Kenneth Armitage’s overriding concern was always with humanity and a preoccupation with feelings expressed through the language of the body and the figurative image of man remained central to his work. Inspired by the ‘simple things’ in life; washing on a line, buildings, aeroplane wings, screens, he incorporated similar structures into figurative sculpture forming his familiar planar forms. The least ‘fearful’ of the ‘geometry of fear’ sculptors at Venice in 1952, the simplicity of his work was often imbued with a wry sense of humour in daily life. Armitage wished to convey a sense of immediacy and playfulness in his work, saying, “I like sculpture to look as if it happened, to express an idea as simply as possible.”
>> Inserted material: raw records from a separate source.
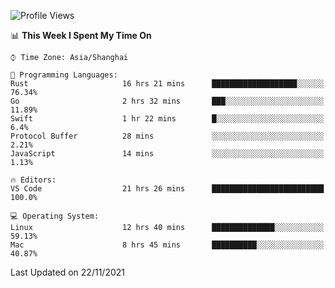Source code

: <!--START_SECTION:waka-->
![Profile Views](http://img.shields.io/badge/Profile%20Views-0-blue)

📊 **This Week I Spent My Time On** 

```text
⌚︎ Time Zone: Asia/Shanghai

💬 Programming Languages: 
Rust                     16 hrs 21 mins      ███████████████████░░░░░░   76.34% 
Go                       2 hrs 32 mins       ███░░░░░░░░░░░░░░░░░░░░░░   11.89% 
Swift                    1 hr 22 mins        █░░░░░░░░░░░░░░░░░░░░░░░░   6.4% 
Protocol Buffer          28 mins             ░░░░░░░░░░░░░░░░░░░░░░░░░   2.21% 
JavaScript               14 mins             ░░░░░░░░░░░░░░░░░░░░░░░░░   1.13%

🔥 Editors: 
VS Code                  21 hrs 26 mins      █████████████████████████   100.0%

💻 Operating System: 
Linux                    12 hrs 40 mins      ██████████████░░░░░░░░░░░   59.13% 
Mac                      8 hrs 45 mins       ██████████░░░░░░░░░░░░░░░   40.87%

```


 Last Updated on 22/11/2021
<!--END_SECTION:waka-->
Kenneth Armitage was born in Leeds and in 1934 won a scholarship to study at Leeds College of Art as Henry Moore and Barbara Hepworth had before him. In 1937, he continued his studies at the Slade School of Fine Art in London and began to focus particularly on sculpture. This time in London was followed by army service during the Second World War after which he ran the sculpture department at the Bath Academy, Corsham.
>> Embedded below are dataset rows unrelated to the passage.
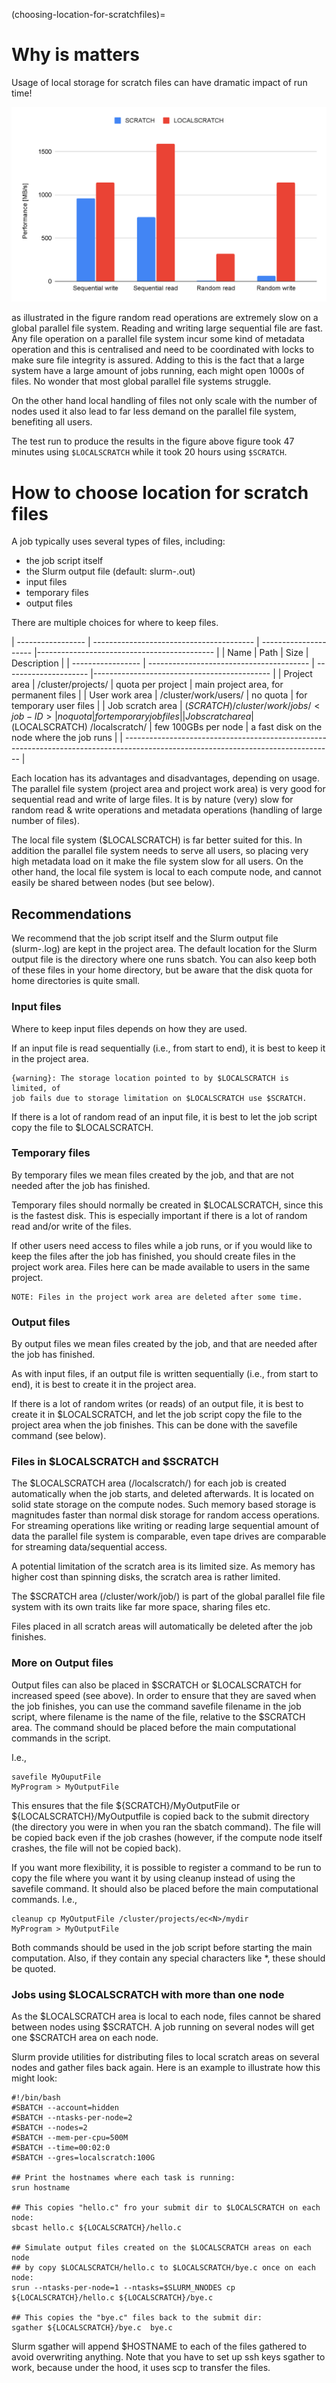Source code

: (choosing-location-for-scratchfiles)=

# Why is matters

Usage of local storage for scratch files can have dramatic impact of run time!

![Different scratch locations](img/localscratch.png) 

as illustrated in the figure random read operations are extremely slow on a global 
parallel file system. Reading and writing large sequential file are fast. Any file operation on a
parallel file system incur some kind of metadata operation and this is centralised and need to be
coordinated with locks to make sure file integrity is assured. Adding to this is the fact that a 
large system have a large amount of jobs running, each might open 1000s of files. No wonder that 
most global parallel file systems struggle. 

On the other hand local handling of files not only scale with the number of nodes used it also lead
to far less demand on the parallel file system, benefiting all users. 

The test run to produce the results in the figure above figure took 47 minutes using ```$LOCALSCRATCH``` 
while it took 20 hours using ```$SCRATCH```.


# How to choose location for scratch files

A job typically uses several types of files, including:

- the job script itself
- the Slurm output file (default: slurm-<job-ID>.out)
- input files
- temporary files
- output files

There are multiple choices for where to keep files.

| ----------------- | ---------------------------------------- | --------------------- |-------------------------------------------- |
| Name              | Path                                     | Size                  |	Description                              |
| ----------------- | ---------------------------------------- | --------------------- |-------------------------------------------- |
| Project area      | /cluster/projects/<project-name>        | quota per project      | main project area, for permanent files      |
| User work area    | /cluster/work/users/<uname>             | no quota 	           | for temporary user files                    |
| Job scratch area  | ($SCRATCH) /cluster/work/jobs/<job-ID>  | no quota               | for temporary job files                     |
| Job scratch area  | ($LOCALSCRATCH) /localscratch/<job-ID>  | few 100GBs per node    | a fast disk on the node where the job runs  |
| ---------------------------------------------------------------------------------------------------------------------------------- |

Each location has its advantages and disadvantages, depending on
usage. The parallel file system (project area and project work area)
is very good for sequential read and write of large files.
It is by nature (very) slow for random read & write operations and metadata
operations (handling of large number of files).

The local file system ($LOCALSCRATCH) is far better suited for this.
In addition the parallel file system needs to serve all users, so
placing very high metadata load on it make the file system slow for
all users. On the other hand, the local file system is local to each
compute node, and cannot easily be shared between nodes (but see
below).

## Recommendations

We recommend that the job script itself and the Slurm output file
(slurm-<jobid>.log) are kept in the project area. The default location
for the Slurm output file is the directory where one runs sbatch. You
can also keep both of these files in your home directory, but be aware
that the disk quota for home directories is quite small.

### Input files

Where to keep input files depends on how they are used.

If an input file is read sequentially (i.e., from start to end), it is
best to keep it in the project area.

```
{warning}: The storage location pointed to by $LOCALSCRATCH is limited, of 
job fails due to storage limitation on $LOCALSCRATCH use $SCRATCH.
```

If there is a lot of random read of an input file, it is best to let
the job script copy the file to $LOCALSCRATCH.

### Temporary files

By temporary files we mean files created by the job, and that are not needed after the job has finished.

Temporary files should normally be created in $LOCALSCRATCH, since
this is the fastest disk. This is especially important if there is a
lot of random read and/or write of the files.

If other users need access to files while a job runs, or if you would
like to keep the files after the job has finished, you should create
files in the project work area. Files here can be made available to
users in the same project.

```
NOTE: Files in the project work area are deleted after some time.
```

### Output files

By output files we mean files created by the job, and that are needed after the job has finished.

As with input files, if an output file is written sequentially (i.e.,
from start to end), it is best to create it in the project area.

If there is a lot of random writes (or reads) of an output file, it is
best to create it in $LOCALSCRATCH, and let the job script copy the file to
the project area when the job finishes. This can be done with the
savefile command (see below).


### Files in $LOCALSCRATCH and $SCRATCH

The $LOCALSCRATCH area (/localscratch/<job-ID>) for each job is
created automatically when the job starts, and deleted afterwards. It
is located on solid state storage on the compute
nodes. Such memory based storage is magnitudes faster than normal disk
storage for random access operations. For streaming operations like
writing or reading large sequential amount of data the parallel file
system is comparable, even tape drives are comparable for streaming
data/sequential access.

A potential limitation of the scratch area is its limited size. As memory has 
higher cost than spinning disks, the scratch area is rather limited.

The $SCRATCH area (/cluster/work/job/<job-id>) is part of the global parallel
file file system with its own traits like far more space, sharing files etc. 

Files placed in all scratch areas will automatically be deleted after the job finishes.



### More on Output files

Output files can also be placed in $SCRATCH or $LOCALSCRATCH for
increased speed (see above). In order to ensure that they are saved
when the job finishes, you can use the command savefile filename in
the job script, where filename is the name of the file, relative to
the $SCRATCH area. The command should be placed before the main
computational commands in the script.

I.e.,
```
savefile MyOuputFile
MyProgram > MyOutputFile
``` 
This ensures that the file ${SCRATCH}/MyOutputFile or ${LOCALSCRATCH}/MyOutputfile is 
copied back to the submit directory (the directory you were in when you ran the 
sbatch command). The file will be copied back even if the job crashes 
(however, if the compute node itself crashes, the file will not be copied back).

If you want more flexibility, it is possible to register a command to be run to copy 
the file where you want it by using cleanup <commandline> instead of using the savefile command. It should also be placed before the main computational commands. I.e.,
```
cleanup cp MyOutputFile /cluster/projects/ec<N>/mydir
MyProgram > MyOutputFile
```
Both commands should be used in the job script before starting the main computation. 
Also, if they contain any special characters like *, these should be quoted.


### Jobs using $LOCALSCRATCH with more than one node

As the $LOCALSCRATCH area is local to each node, files cannot be shared between nodes using $SCRATCH. A job running on several nodes will get one $SCRATCH area on each node.

Slurm provide utilities for distributing files to local scratch areas on several nodes and gather files back again. 
Here is an example to illustrate how this might look:
```
#!/bin/bash
#SBATCH --account=hidden
#SBATCH --ntasks-per-node=2
#SBATCH --nodes=2
#SBATCH --mem-per-cpu=500M
#SBATCH --time=00:02:0
#SBATCH --gres=localscratch:100G

## Print the hostnames where each task is running:
srun hostname

## This copies "hello.c" fro your submit dir to $LOCALSCRATCH on each node:
sbcast hello.c ${LOCALSCRATCH}/hello.c

## Simulate output files created on the $LOCALSCRATCH areas on each node
## by copy $LOCALSCRATCH/hello.c to $LOCALSCRATCH/bye.c once on each node:
srun --ntasks-per-node=1 --ntasks=$SLURM_NNODES cp  ${LOCALSCRATCH}/hello.c ${LOCALSCRATCH}/bye.c

## This copies the "bye.c" files back to the submit dir:
sgather ${LOCALSCRATCH}/bye.c  bye.c
```

Slurm sgather will append $HOSTNAME to each of the files gathered to avoid overwriting anything. 
Note that you have to set up ssh keys sgather to work, because under the hood, it uses scp to transfer the files.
When Armitage exhibited alongside his contemporaries Reg Butler, Lynn Chadwick, Bernard Meadows and others at the Venice Biennale in 1952, the group were championed as the ‘New Bronze Age’ sculptors and their work signalled a new, anti-monumental, expressionist approach to sculpture. However, where others explored new materials and welding, Armitage was of the opinion that, as bronze had been the medium chosen by sculptors for millennia, it was more than good enough for him; and he was devoted to the use of bronze for his sculptures, regardless of his contemporaries investigating new materials and techniques.
Using bronze to produce dynamic subjects became his hallmark, and the sculptures Armitage made during the 1950s, rapidly established him as an artist of note internationally. The work of this period belied an inventiveness and a desire to experiment with form.
In 1953, Armitage became the first Gregory Fellow in Sculpture at Leeds University. Throughout the 50’s and 60’s he exhibited widely and was collected by major public and private collections. His international status was confirmed in 1956 when he won first prize in an international competition for a war memorial for the town of Krefeld in Germany. Armitage was a visiting professor at the University of Caracas, Venezuela and Boston University, USA and was a visiting tutor at the Royal College of Art. In 1969, he was awarded a CBE and in 1995 was elected a Royal Academician.